## What to work on
Which lines run from the one containing "Source code" to the end of the material below? Copy them exactly, pictures excluded.

***

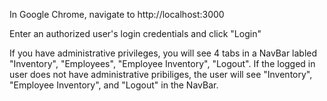 In Google Chrome, navigate to http://localhost:3000

Enter an authorized user's login credentials and click "Login"

If you have administrative privileges, you will see 4 tabs in a NavBar labled "Inventory", "Employees", "Employee Inventory", "Logout". If the logged in user does not have administrative pribiliges, the user will see "Inventory", "Employee Inventory", and "Logout" in the NavBar. 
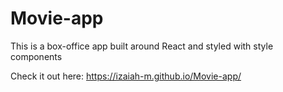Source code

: # Movie-app

This is a box-office app built around React and styled with style components

Check it out here: https://izaiah-m.github.io/Movie-app/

***

## Response area
Source code

: # Movie-app

This is a box-office app built around React and styled with style components

Check it out here: https://izaiah-m.github.io/Movie-app/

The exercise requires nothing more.